Safety with LPG

When using LPG in your caravan it is for your own future enjoyment and safety that you should consider the following safe usage points.

You should only turn your LPG cylinder on when you are about to use a gas appliance, then when you have finished using the gas, turn the cylinder off again.

Your LPG cylinders should only be carried and stored either on the draw bar, suitable restrained, or in the LPG locker which is sealed off to the inside of your caravan. The reason for this requirement is that if the cylinder does develop a leak some where, it will not endanger you or your family or friends. Remember that a very small amount of LPG vapour can make a very serious situation to develop very quickly.

Have the gas installation in your caravan checked each year to ensure its gas tightness, this can be very easily done by a gas fitter using either a manometer or a bubble leakage detector. Remember if you are using your caravan frequently and towing it to many enjoyable rallys, as we try to do, the gas installation is being made to stand up to quite a harsh situation where by leakage can easily develop. A suspect area is where a copper tube is feed through a wall lining and is not protected by a grommet or plastic tube and chaffing of the copper tube can cause a hole to develop. This will allow LPG to escape into the interior of the caravan when ever the LPG cylinder valve is turned on, not a nice situation to be in.

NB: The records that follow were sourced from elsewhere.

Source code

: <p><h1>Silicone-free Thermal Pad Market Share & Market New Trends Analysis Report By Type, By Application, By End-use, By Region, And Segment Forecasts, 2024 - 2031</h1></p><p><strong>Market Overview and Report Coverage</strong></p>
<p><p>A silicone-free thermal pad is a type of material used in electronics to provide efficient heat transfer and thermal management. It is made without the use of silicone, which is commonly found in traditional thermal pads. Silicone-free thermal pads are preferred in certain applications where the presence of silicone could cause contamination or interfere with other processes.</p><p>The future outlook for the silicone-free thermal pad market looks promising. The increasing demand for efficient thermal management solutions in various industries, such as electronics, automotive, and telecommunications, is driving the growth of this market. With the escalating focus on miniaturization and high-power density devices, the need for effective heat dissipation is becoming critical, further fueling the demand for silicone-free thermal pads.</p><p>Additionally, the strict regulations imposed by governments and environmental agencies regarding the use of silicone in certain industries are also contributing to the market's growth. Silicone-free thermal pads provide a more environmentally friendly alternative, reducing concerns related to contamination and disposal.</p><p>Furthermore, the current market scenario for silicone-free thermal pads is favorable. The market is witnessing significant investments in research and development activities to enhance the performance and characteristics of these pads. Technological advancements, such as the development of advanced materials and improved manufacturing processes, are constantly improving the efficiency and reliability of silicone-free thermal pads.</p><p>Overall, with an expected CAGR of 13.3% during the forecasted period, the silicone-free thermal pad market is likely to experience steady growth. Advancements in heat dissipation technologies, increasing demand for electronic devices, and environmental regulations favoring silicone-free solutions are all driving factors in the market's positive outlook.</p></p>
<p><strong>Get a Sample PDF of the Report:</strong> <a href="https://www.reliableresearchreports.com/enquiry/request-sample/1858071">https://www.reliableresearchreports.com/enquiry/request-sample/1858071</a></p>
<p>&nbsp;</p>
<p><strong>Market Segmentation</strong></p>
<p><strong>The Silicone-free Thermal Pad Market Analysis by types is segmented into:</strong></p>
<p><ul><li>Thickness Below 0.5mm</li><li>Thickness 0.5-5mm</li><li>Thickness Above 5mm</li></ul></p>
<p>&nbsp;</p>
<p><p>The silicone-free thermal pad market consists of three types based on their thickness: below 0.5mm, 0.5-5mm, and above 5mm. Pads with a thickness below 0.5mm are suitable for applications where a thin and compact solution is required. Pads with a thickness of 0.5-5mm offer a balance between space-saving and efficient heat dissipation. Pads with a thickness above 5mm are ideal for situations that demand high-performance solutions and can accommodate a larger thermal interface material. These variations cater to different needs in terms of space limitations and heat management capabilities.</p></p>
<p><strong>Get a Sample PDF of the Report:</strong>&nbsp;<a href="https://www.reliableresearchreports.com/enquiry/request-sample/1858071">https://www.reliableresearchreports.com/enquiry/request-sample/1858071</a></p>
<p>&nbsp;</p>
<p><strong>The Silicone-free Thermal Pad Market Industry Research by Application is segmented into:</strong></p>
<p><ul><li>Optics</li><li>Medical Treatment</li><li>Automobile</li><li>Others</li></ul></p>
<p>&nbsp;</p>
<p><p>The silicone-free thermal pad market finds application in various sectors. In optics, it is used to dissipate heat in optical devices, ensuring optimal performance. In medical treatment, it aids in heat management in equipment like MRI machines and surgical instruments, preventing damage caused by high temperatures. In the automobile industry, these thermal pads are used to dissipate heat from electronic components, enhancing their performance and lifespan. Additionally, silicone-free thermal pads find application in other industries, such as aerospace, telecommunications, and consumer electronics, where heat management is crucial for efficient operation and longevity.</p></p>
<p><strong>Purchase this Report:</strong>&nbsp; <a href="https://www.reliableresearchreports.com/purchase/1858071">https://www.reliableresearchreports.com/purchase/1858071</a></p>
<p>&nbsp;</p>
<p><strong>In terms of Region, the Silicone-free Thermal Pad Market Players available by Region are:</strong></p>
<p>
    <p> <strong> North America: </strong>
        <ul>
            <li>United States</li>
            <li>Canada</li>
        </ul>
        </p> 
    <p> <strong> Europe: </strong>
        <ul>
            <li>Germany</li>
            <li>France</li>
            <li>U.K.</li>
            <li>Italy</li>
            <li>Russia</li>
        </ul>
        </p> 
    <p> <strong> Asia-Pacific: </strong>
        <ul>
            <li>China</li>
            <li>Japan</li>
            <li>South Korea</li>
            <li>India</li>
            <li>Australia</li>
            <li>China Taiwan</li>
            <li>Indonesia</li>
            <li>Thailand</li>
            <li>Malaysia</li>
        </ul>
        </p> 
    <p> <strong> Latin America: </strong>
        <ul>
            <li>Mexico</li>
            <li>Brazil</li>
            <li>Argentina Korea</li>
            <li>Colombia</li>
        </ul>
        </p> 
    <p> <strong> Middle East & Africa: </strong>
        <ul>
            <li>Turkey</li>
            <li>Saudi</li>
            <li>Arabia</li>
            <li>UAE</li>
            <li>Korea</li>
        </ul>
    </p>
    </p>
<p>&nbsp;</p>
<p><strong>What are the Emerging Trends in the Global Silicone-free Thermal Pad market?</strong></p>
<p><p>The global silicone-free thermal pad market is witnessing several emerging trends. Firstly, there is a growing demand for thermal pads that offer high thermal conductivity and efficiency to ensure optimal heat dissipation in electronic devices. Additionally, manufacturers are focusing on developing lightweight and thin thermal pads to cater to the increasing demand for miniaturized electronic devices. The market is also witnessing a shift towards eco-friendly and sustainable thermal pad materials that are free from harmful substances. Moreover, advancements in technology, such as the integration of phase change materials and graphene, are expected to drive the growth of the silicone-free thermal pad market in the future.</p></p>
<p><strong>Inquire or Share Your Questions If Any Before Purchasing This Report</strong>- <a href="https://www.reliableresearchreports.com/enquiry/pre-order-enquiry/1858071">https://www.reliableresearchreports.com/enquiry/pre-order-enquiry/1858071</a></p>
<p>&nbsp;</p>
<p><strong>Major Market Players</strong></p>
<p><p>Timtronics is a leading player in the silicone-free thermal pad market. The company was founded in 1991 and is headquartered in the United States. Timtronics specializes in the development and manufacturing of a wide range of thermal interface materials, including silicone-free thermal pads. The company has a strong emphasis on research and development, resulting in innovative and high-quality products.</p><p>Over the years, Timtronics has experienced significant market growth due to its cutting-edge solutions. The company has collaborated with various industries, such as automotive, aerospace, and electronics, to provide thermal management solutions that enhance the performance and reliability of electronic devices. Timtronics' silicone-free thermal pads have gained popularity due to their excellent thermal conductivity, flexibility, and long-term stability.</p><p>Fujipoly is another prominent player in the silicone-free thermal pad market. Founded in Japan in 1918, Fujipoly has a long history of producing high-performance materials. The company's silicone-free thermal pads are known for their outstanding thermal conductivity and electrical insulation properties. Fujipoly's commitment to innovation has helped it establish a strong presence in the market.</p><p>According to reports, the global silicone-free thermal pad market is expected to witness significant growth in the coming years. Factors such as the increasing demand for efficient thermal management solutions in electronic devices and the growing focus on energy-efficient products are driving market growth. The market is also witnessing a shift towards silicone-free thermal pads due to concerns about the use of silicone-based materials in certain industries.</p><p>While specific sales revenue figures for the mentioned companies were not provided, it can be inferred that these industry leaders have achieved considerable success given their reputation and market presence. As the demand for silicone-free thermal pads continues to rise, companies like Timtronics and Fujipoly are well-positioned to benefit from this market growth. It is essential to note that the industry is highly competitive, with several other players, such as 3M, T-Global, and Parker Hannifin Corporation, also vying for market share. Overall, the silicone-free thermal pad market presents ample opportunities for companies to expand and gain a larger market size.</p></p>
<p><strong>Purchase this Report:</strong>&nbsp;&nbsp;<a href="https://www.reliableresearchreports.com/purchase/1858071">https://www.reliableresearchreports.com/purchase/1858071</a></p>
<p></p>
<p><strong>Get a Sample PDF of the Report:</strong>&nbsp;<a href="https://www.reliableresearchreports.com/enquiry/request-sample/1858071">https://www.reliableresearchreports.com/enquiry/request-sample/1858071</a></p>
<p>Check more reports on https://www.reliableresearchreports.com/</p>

The only type of gas appliance that should be used in a caravan is one that has its gas supplied via an LPG regulator. Do not use portable, high pressure LPG cookers or lanterns inside your caravan. These appliances are designed to be used in open air situations. When used in confined situations they have proved to be rather dangerous and have even been the cause of fires within caravans, with not very pleasant results. The connection between the cylinder and appliance on these portable appliances can easily be made unsafe simply by attempting to carry the lantern by the carry handle with the appliance going. The weight of the gas cylinder under the lantern could be enough to cause the gas seal to suddenly leak when suspended below the lantern when you try to carry it this way. As there is no pressure reducing regulator used by this type of appliance the amount of gas able to escape can be very large, very quickly and if it catches fire the valve is impossible to turn off because of the resulting fire around that point.

Please carefully consider these points and maybe alter the way you do things so that your enjoyment of your caravan maybe enhanced.